Where HTML Runs Out of Steam

Before we look at all the weaknesses of HTML, let's get one thing clear: HTML has been, and still is, a fantastic success.

Designed to be a simple tagging language for displaying text in a Web browser, HTML has done a wonderful job and will probably continue to do so for many years to come. It is no exaggeration to say that if there hadn't been HTML, there simply wouldn't have been a Web. Although Gopher, WAIS, and Hytelnet, among others, predated HTML, none of them offered the same trade-off of power for simplicity that HTML does.

Although HTML might still be considered the killer Internet application, there have been a lot of complaints leveled against it. Furthermore, people are now realizing that XML is superior to HTML. Following are some of the most frequently cited complaints against HTML (but many of them aren't really legitimate, as you will see from my comments):

HTML lacks syntactic checking: You cannot validate HTML code.
Yes and no.

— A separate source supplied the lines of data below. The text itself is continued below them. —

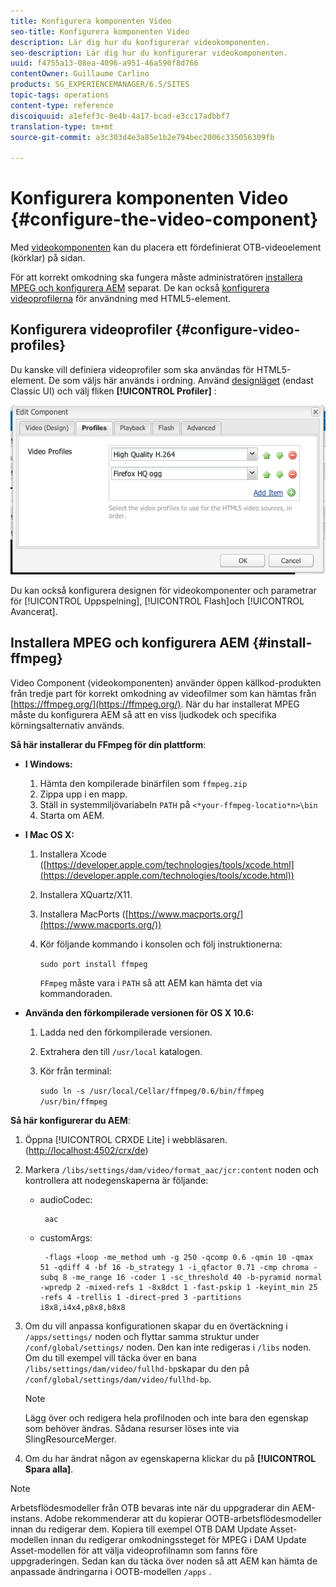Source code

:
 ```yaml
---
title: Konfigurera komponenten Video
seo-title: Konfigurera komponenten Video
description: Lär dig hur du konfigurerar videokomponenten.
seo-description: Lär dig hur du konfigurerar videokomponenten.
uuid: f4755a13-08ea-4096-a951-46a590f8d766
contentOwner: Guillaume Carlino
products: SG_EXPERIENCEMANAGER/6.5/SITES
topic-tags: operations
content-type: reference
discoiquuid: a1efef3c-0e4b-4a17-bcad-e3cc17adbbf7
translation-type: tm+mt
source-git-commit: a3c303d4e3a85e1b2e794bec2006c335056309fb

---
```



# Konfigurera komponenten Video {#configure-the-video-component}

Med [videokomponenten](/help/sites-authoring/default-components-foundation.md#video) kan du placera ett fördefinierat OTB-videoelement (körklar) på sidan.

För att korrekt omkodning ska fungera måste administratören [installera MPEG och konfigurera AEM](#install-ffmpeg) separat. De kan också [konfigurera videoprofilerna](#configure-video-profiles) för användning med HTML5-element.

## Konfigurera videoprofiler {#configure-video-profiles}

Du kanske vill definiera videoprofiler som ska användas för HTML5-element. De som väljs här används i ordning. Använd [designläget](/help/sites-authoring/default-components-designmode.md) (endast Classic UI) och välj fliken **[!UICONTROL Profiler]** :

![chlimage_1-317](assets/chlimage_1-317.png)

Du kan också konfigurera designen för videokomponenter och parametrar för [!UICONTROL Uppspelning], [!UICONTROL Flash]och [!UICONTROL Avancerat].

## Installera MPEG och konfigurera AEM {#install-ffmpeg}

Video Component (videokomponenten) använder öppen källkod-produkten från tredje part för korrekt omkodning av videofilmer som kan hämtas från [https://ffmpeg.org/](https://ffmpeg.org/). När du har installerat MPEG måste du konfigurera AEM så att en viss ljudkodek och specifika körningsalternativ används.

**Så här installerar du FFmpeg för din plattform**:

* **I Windows:**

   1. Hämta den kompilerade binärfilen som `ffmpeg.zip`
   1. Zippa upp i en mapp.
   1. Ställ in systemmiljövariabeln `PATH` på `<*your-ffmpeg-locatio*n>\bin`
   1. Starta om AEM.

* **I Mac OS X:**

   1. Installera Xcode ([https://developer.apple.com/technologies/tools/xcode.html](https://developer.apple.com/technologies/tools/xcode.html))
   1. Installera XQuartz/X11.
   1. Installera MacPorts ([https://www.macports.org/](https://www.macports.org/))
   1. Kör följande kommando i konsolen och följ instruktionerna:

      `sudo port install ffmpeg`

      `FFmpeg` måste vara i `PATH` så att AEM kan hämta det via kommandoraden.

* **Använda den förkompilerade versionen för OS X 10.6:**

   1. Ladda ned den förkompilerade versionen.
   1. Extrahera den till `/usr/local` katalogen.
   1. Kör från terminal:

      `sudo ln -s /usr/local/Cellar/ffmpeg/0.6/bin/ffmpeg /usr/bin/ffmpeg`

**Så här konfigurerar du AEM**:

1. Öppna [!UICONTROL CRXDE Lite] i webbläsaren. ([http://localhost:4502/crx/de](http://localhost:4502/crx/de))
1. Markera `/libs/settings/dam/video/format_aac/jcr:content` noden och kontrollera att nodegenskaperna är följande:

   * audioCodec:

      ```
       aac
      ```

   * customArgs:

      ```
       -flags +loop -me_method umh -g 250 -qcomp 0.6 -qmin 10 -qmax 51 -qdiff 4 -bf 16 -b_strategy 1 -i_qfactor 0.71 -cmp chroma -subq 8 -me_range 16 -coder 1 -sc_threshold 40 -b-pyramid normal -wpredp 2 -mixed-refs 1 -8x8dct 1 -fast-pskip 1 -keyint_min 25 -refs 4 -trellis 1 -direct-pred 3 -partitions i8x8,i4x4,p8x8,b8x8
      ```

1. Om du vill anpassa konfigurationen skapar du en övertäckning i `/apps/settings/` noden och flyttar samma struktur under `/conf/global/settings/` noden. Den kan inte redigeras i `/libs` noden. Om du till exempel vill täcka över en bana `/libs/settings/dam/video/fullhd-bp`skapar du den på `/conf/global/settings/dam/video/fullhd-bp`.

   >[!NOTE]
   >
   >Lägg över och redigera hela profilnoden och inte bara den egenskap som behöver ändras. Sådana resurser löses inte via SlingResourceMerger.

1. Om du har ändrat någon av egenskaperna klickar du på **[!UICONTROL Spara alla]**.

>[!NOTE]
>
>Arbetsflödesmodeller från OTB bevaras inte när du uppgraderar din AEM-instans. Adobe rekommenderar att du kopierar OOTB-arbetsflödesmodeller innan du redigerar dem. Kopiera till exempel OTB DAM Update Asset-modellen innan du redigerar omkodningssteget för MPEG i DAM Update Asset-modellen för att välja videoprofilnamn som fanns före uppgraderingen. Sedan kan du täcka över noden så att AEM kan hämta de anpassade ändringarna i OOTB-modellen `/apps` .

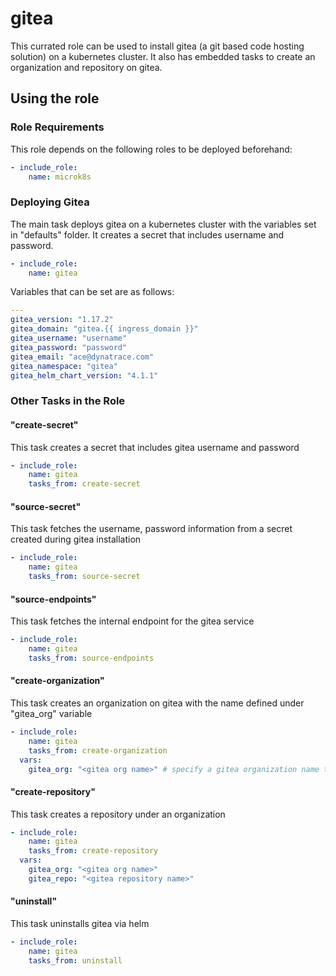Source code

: # gitea

This currated role can be used to install gitea (a git based code hosting solution) on a kubernetes cluster.
It also has embedded tasks to create an organization and repository on gitea.

## Using the role

### Role Requirements
This role depends on the following roles to be deployed beforehand:
```yaml
- include_role:
    name: microk8s

```

### Deploying Gitea

The main task deploys gitea on a kubernetes cluster with the variables set in "defaults" folder. It creates a secret that includes username and password. 

```yaml
- include_role:
    name: gitea
```

Variables that can be set are as follows:

```yaml
---
gitea_version: "1.17.2"
gitea_domain: "gitea.{{ ingress_domain }}"
gitea_username: "username"
gitea_password: "password"
gitea_email: "ace@dynatrace.com"
gitea_namespace: "gitea"
gitea_helm_chart_version: "4.1.1"
```

### Other Tasks in the Role

#### "create-secret" 
This task creates a secret that includes gitea username and password

```yaml
- include_role:
    name: gitea
    tasks_from: create-secret
```

#### "source-secret" 
This task fetches the username, password information from a secret created during gitea installation

```yaml
- include_role:
    name: gitea
    tasks_from: source-secret
```

#### "source-endpoints" 
This task fetches the internal endpoint for the gitea service

```yaml
- include_role:
    name: gitea
    tasks_from: source-endpoints
```

#### "create-organization" 
This task creates an organization on gitea with the name defined under "gitea_org" variable

```yaml
- include_role:
    name: gitea
    tasks_from: create-organization
  vars:
    gitea_org: "<gitea org name>" # specify a gitea organization name to be created
```

#### "create-repository" 
This task creates a repository under an organization

```yaml
- include_role:
    name: gitea
    tasks_from: create-repository
  vars:
    gitea_org: "<gitea org name>"
    gitea_repo: "<gitea repository name>"
```

#### "uninstall" 
This task uninstalls gitea via helm

```yaml
- include_role:
    name: gitea
    tasks_from: uninstall
```
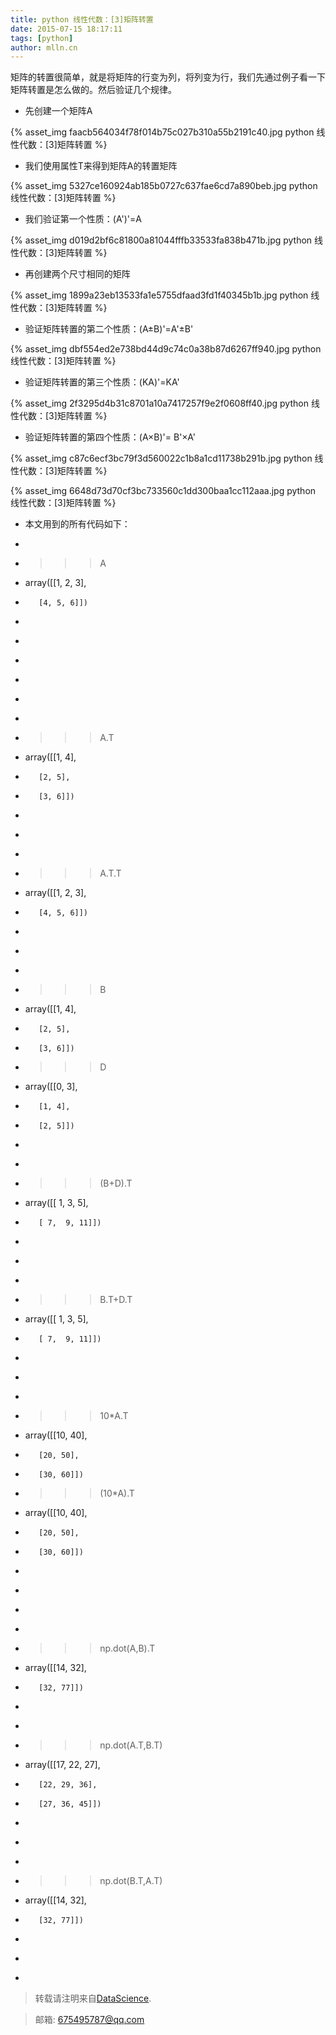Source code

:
 ```yaml
---
title: python 线性代数：[3]矩阵转置
date: 2015-07-15 18:17:11
tags: [python]
author: mlln.cn
---
```

矩阵的转置很简单，就是将矩阵的行变为列，将列变为行，我们先通过例子看一下矩阵转置是怎么做的。然后验证几个规律。

- 先创建一个矩阵A

{% asset_img faacb564034f78f014b75c027b310a55b2191c40.jpg python 线性代数：[3]矩阵转置 %}

- 我们使用属性T来得到矩阵A的转置矩阵

{% asset_img 5327ce160924ab185b0727c637fae6cd7a890beb.jpg python 线性代数：[3]矩阵转置 %}

- 我们验证第一个性质：(A')'=A

{% asset_img d019d2bf6c81800a81044fffb33533fa838b471b.jpg python 线性代数：[3]矩阵转置 %}

- 再创建两个尺寸相同的矩阵

{% asset_img 1899a23eb13533fa1e5755dfaad3fd1f40345b1b.jpg python 线性代数：[3]矩阵转置 %}

- 验证矩阵转置的第二个性质：(A±B)'=A'±B'

{% asset_img dbf554ed2e738bd44d9c74c0a38b87d6267ff940.jpg python 线性代数：[3]矩阵转置 %}

- 验证矩阵转置的第三个性质：(KA)'=KA'

{% asset_img 2f3295d4b31c8701a10a7417257f9e2f0608ff40.jpg python 线性代数：[3]矩阵转置 %}

- 验证矩阵转置的第四个性质：(A×B)'= B'×A'

{% asset_img c87c6ecf3bc79f3d560022c1b8a1cd11738b291b.jpg python 线性代数：[3]矩阵转置 %}

{% asset_img 6648d73d70cf3bc733560c1dd300baa1cc112aaa.jpg python 线性代数：[3]矩阵转置 %}

- 本文用到的所有代码如下：

-     

- >>> A

- array([[1, 2, 3],

-        [4, 5, 6]])

- >>> 

- >>> 

- >>> 

- >>> 

- >>> 

- >>> 

- >>> A.T

- array([[1, 4],

-        [2, 5],

-        [3, 6]])

- >>> 

- >>> 

- >>> 

- >>> A.T.T

- array([[1, 2, 3],

-        [4, 5, 6]])

- >>> 

- >>> 

- >>> 

- >>> B

- array([[1, 4],

-        [2, 5],

-        [3, 6]])

- >>> D

- array([[0, 3],

-        [1, 4],

-        [2, 5]])

- >>> 

- >>> 

- >>> (B+D).T

- array([[ 1,  3,  5],

-        [ 7,  9, 11]])

- >>> 

- >>> 

- >>> 

- >>> B.T+D.T

- array([[ 1,  3,  5],

-        [ 7,  9, 11]])

- >>> 

- >>> 

- >>> 

- >>> 10*A.T

- array([[10, 40],

-        [20, 50],

-        [30, 60]])

- >>> (10*A).T

- array([[10, 40],

-        [20, 50],

-        [30, 60]])

- >>> 

- >>> 

- >>> 

- >>> 

- >>> np.dot(A,B).T

- array([[14, 32],

-        [32, 77]])

- >>> 

- >>> 

- >>> np.dot(A.T,B.T)

- array([[17, 22, 27],

-        [22, 29, 36],

-        [27, 36, 45]])

- >>> 

- >>> 

- >>> 

- >>> np.dot(B.T,A.T)

- array([[14, 32],

-        [32, 77]])

- >>> 

- >>> 

- >>> 

> 转载请注明来自[DataScience](http://mlln.cn).

> 邮箱: 675495787@qq.com 
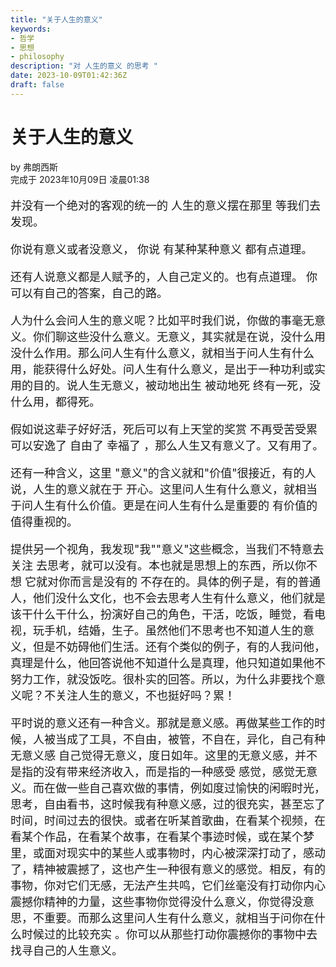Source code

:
 ```yaml
---
title: "关于人生的意义"
keywords:
- 哲学
- 思想
- philosophy
description: "对 人生的意义 的思考 "
date: 2023-10-09T01:42:36Z
draft: false
---
```



# 关于人生的意义 <br>
<!--more-->
by 弗朗西斯 <br>
完成于 2023年10月09日 凌晨01:38 <br>

<font size=4> 

并没有一个绝对的客观的统一的 人生的意义摆在那里 等我们去发现。


你说有意义或者没意义，
你说 有某种某种意义
都有点道理。

还有人说意义都是人赋予的，人自己定义的。也有点道理。
你可以有自己的答案，自己的路。


人为什么会问人生的意义呢？比如平时我们说，你做的事毫无意义。你们聊这些没什么意义。无意义，其实就是在说，没什么用 没什么作用。那么问人生有什么意义，就相当于问人生有什么用，能获得什么好处。问人生有什么意义，是出于一种功利或实用的目的。说人生无意义，被动地出生 被动地死 终有一死，没什么用，都得死。

假如说这辈子好好活，死后可以有上天堂的奖赏 不再受苦受累 可以安逸了 自由了 幸福了 ，那么人生又有意义了。又有用了。


还有一种含义，这里 "意义"的含义就和"价值"很接近，有的人说，人生的意义就在于 开心。这里问人生有什么意义，就相当于问人生有什么价值。更是在问人生有什么是重要的 有价值的 值得重视的。

提供另一个视角，我发现"我""意义"这些概念，当我们不特意去关注 去思考，就可以没有。本也就是思想上的东西，所以你不想 它就对你而言是没有的 不存在的。具体的例子是，有的普通人，他们没什么文化，也不会去思考人生有什么意义，他们就是该干什么干什么，扮演好自己的角色，干活，吃饭，睡觉，看电视，玩手机，结婚，生子。虽然他们不思考也不知道人生的意义，但是不妨碍他们生活。还有个类似的例子，有的人我问他，真理是什么，他回答说他不知道什么是真理，他只知道如果他不努力工作，就没饭吃。很朴实的回答。所以，为什么非要找个意义呢？不关注人生的意义，不也挺好吗？累！

平时说的意义还有一种含义。那就是意义感。再做某些工作的时候，人被当成了工具，不自由，被管，不自在，异化，自己有种无意义感 自己觉得无意义，度日如年。这里的无意义感，并不是指的没有带来经济收入，而是指的一种感受 感觉，感觉无意义。而在做一些自己喜欢做的事情，例如度过愉快的闲暇时光，思考，自由看书，这时候我有种意义感，过的很充实，甚至忘了时间，时间过去的很快。或者在听某首歌曲，在看某个视频，在看某个作品，在看某个故事，在看某个事迹时候，或在某个梦里，或面对现实中的某些人或事物时，内心被深深打动了，感动了，精神被震撼了，这也产生一种很有意义的感觉。相反，有的事物，你对它们无感，无法产生共鸣，它们丝毫没有打动你内心震撼你精神的力量，这些事物你觉得没什么意义，你觉得没意思，不重要。而那么这里问人生有什么意义，就相当于问你在什么时候过的比较充实 。你可以从那些打动你震撼你的事物中去找寻自己的人生意义。

</font>
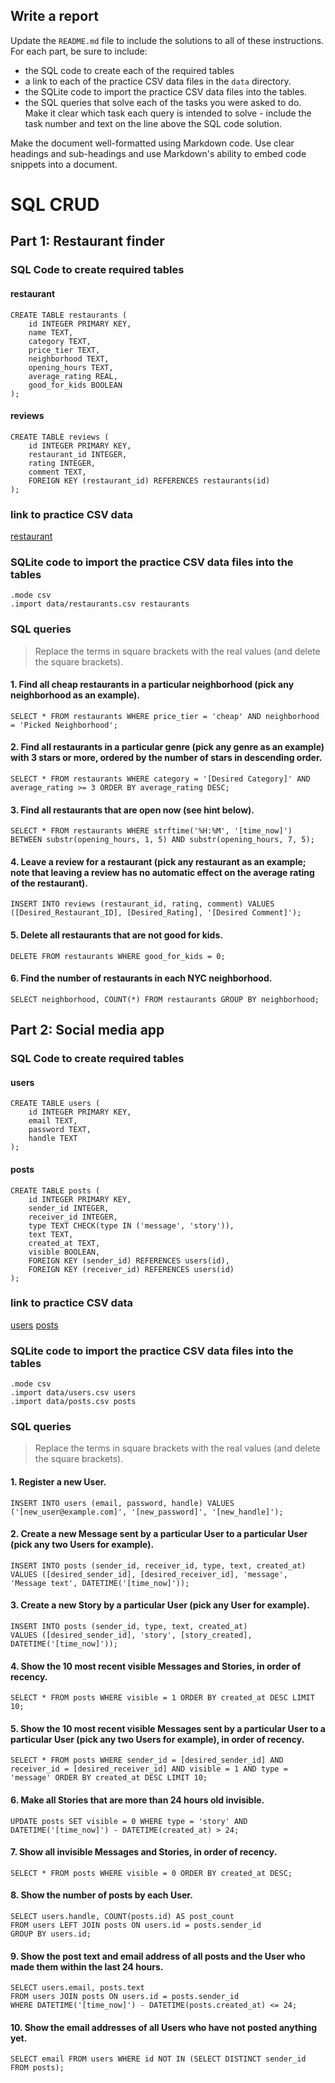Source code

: ## Write a report

Update the `README.md` file to include the solutions to all of these instructions. For each part, be sure to include:

- the SQL code to create each of the required tables
- a link to each of the practice CSV data files in the `data` directory.
- the SQLite code to import the practice CSV data files into the tables.
- the SQL queries that solve each of the tasks you were asked to do. Make it clear which task each query is intended to solve - include the task number and text on the line above the SQL code solution.

Make the document well-formatted using Markdown code. Use clear headings and sub-headings and use Markdown's ability to embed code snippets into a document.

# SQL CRUD
## Part 1: Restaurant finder
### SQL Code to create required tables
#### restaurant
```
CREATE TABLE restaurants (
    id INTEGER PRIMARY KEY,
    name TEXT,
    category TEXT,
    price_tier TEXT,
    neighborhood TEXT,
    opening_hours TEXT,
    average_rating REAL,
    good_for_kids BOOLEAN
);

```
#### reviews
```
CREATE TABLE reviews (
    id INTEGER PRIMARY KEY,
    restaurant_id INTEGER,
    rating INTEGER,
    comment TEXT,
    FOREIGN KEY (restaurant_id) REFERENCES restaurants(id)
);
```
### link to practice CSV data
[restaurant](data/restaurants.csv)
### SQLite code to import the practice CSV data files into the tables
```
.mode csv
.import data/restaurants.csv restaurants
```
### SQL queries
> Replace the terms in square brackets with the real values (and delete the square brackets).
#### 1. Find all cheap restaurants in a particular neighborhood (pick any neighborhood as an example).
```
SELECT * FROM restaurants WHERE price_tier = 'cheap' AND neighborhood = 'Picked Neighborhood';
```
#### 2. Find all restaurants in a particular genre (pick any genre as an example) with 3 stars or more, ordered by the number of stars in descending order.
```
SELECT * FROM restaurants WHERE category = '[Desired Category]' AND average_rating >= 3 ORDER BY average_rating DESC;
```
#### 3. Find all restaurants that are open now (see hint below).
```
SELECT * FROM restaurants WHERE strftime('%H:%M', '[time_now]') BETWEEN substr(opening_hours, 1, 5) AND substr(opening_hours, 7, 5);
```
#### 4. Leave a review for a restaurant (pick any restaurant as an example; note that leaving a review has no automatic effect on the average rating of the restaurant).
```
INSERT INTO reviews (restaurant_id, rating, comment) VALUES ([Desired_Restaurant_ID], [Desired_Rating], '[Desired Comment]');
```
#### 5. Delete all restaurants that are not good for kids.
```
DELETE FROM restaurants WHERE good_for_kids = 0;
```
#### 6. Find the number of restaurants in each NYC neighborhood.
```
SELECT neighborhood, COUNT(*) FROM restaurants GROUP BY neighborhood;
```
## Part 2: Social media app
### SQL Code to create required tables
#### users
```
CREATE TABLE users (
    id INTEGER PRIMARY KEY,
    email TEXT,
    password TEXT,
    handle TEXT
);
```
#### posts
```
CREATE TABLE posts (
    id INTEGER PRIMARY KEY,
    sender_id INTEGER,
    receiver_id INTEGER,
    type TEXT CHECK(type IN ('message', 'story')),
    text TEXT,
    created_at TEXT,
    visible BOOLEAN,
    FOREIGN KEY (sender_id) REFERENCES users(id),
    FOREIGN KEY (receiver_id) REFERENCES users(id)
);
```
### link to practice CSV data
[users](data/users.csv)
[posts](data/posts.csv)
### SQLite code to import the practice CSV data files into the tables
```
.mode csv
.import data/users.csv users
.import data/posts.csv posts
```
### SQL queries
> Replace the terms in square brackets with the real values (and delete the square brackets).
#### 1. Register a new User.
```
INSERT INTO users (email, password, handle) VALUES ('[new_user@example.com]', '[new_password]', '[new_handle]');
```
#### 2. Create a new Message sent by a particular User to a particular User (pick any two Users for example).
```
INSERT INTO posts (sender_id, receiver_id, type, text, created_at) 
VALUES ([desired_sender_id], [desired_receiver_id], 'message', 'Message text', DATETIME('[time_now]'));
```
#### 3. Create a new Story by a particular User (pick any User for example).
```
INSERT INTO posts (sender_id, type, text, created_at)
VALUES ([desired_sender_id], 'story', [story_created], DATETIME('[time_now]'));
```
#### 4. Show the 10 most recent visible Messages and Stories, in order of recency.
```
SELECT * FROM posts WHERE visible = 1 ORDER BY created_at DESC LIMIT 10;
```
#### 5. Show the 10 most recent visible Messages sent by a particular User to a particular User (pick any two Users for example), in order of recency.
```
SELECT * FROM posts WHERE sender_id = [desired_sender_id] AND receiver_id = [desired_receiver_id] AND visible = 1 AND type = 'message' ORDER BY created_at DESC LIMIT 10;
```
#### 6. Make all Stories that are more than 24 hours old invisible.
```
UPDATE posts SET visible = 0 WHERE type = 'story' AND DATETIME('[time_now]') - DATETIME(created_at) > 24;
```
#### 7. Show all invisible Messages and Stories, in order of recency.
```
SELECT * FROM posts WHERE visible = 0 ORDER BY created_at DESC;
```
#### 8. Show the number of posts by each User.
```
SELECT users.handle, COUNT(posts.id) AS post_count
FROM users LEFT JOIN posts ON users.id = posts.sender_id
GROUP BY users.id;
```
#### 9. Show the post text and email address of all posts and the User who made them within the last 24 hours.
```
SELECT users.email, posts.text
FROM users JOIN posts ON users.id = posts.sender_id
WHERE DATETIME('[time_now]') - DATETIME(posts.created_at) <= 24;
```
#### 10. Show the email addresses of all Users who have not posted anything yet.
```
SELECT email FROM users WHERE id NOT IN (SELECT DISTINCT sender_id FROM posts);
```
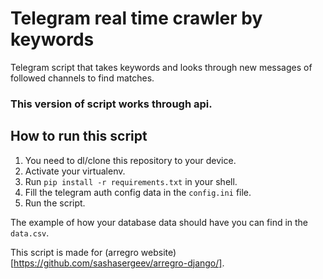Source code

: # Telegram real time crawler by keywords

Telegram script that takes keywords and looks through new messages of followed channels to find matches. 

### This version of script works through api.

## How to run this script
1. You need to dl/clone this repository to your device.
2. Activate your virtualenv.
3. Run ```pip install -r requirements.txt``` in your shell.
4. Fill the telegram auth config data in the ```config.ini``` file.
5. Run the script.

The example of how your database data should have you can find in the ```data.csv```. 

This script is made for (arregro website)[https://github.com/sashasergeev/arregro-django/].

There are formal definitions of the structure of HTML documents--as you will learn later, HTML is an SGML application and there is a document type definition (DTD) for every version of HTML.

NOTE: The document type definition (DTD) is an SGML or XML document that describes the elements and attributes allowed inside all the documents that can be said to conform to that DTD. You will learn all about XML DTDs in later chapters.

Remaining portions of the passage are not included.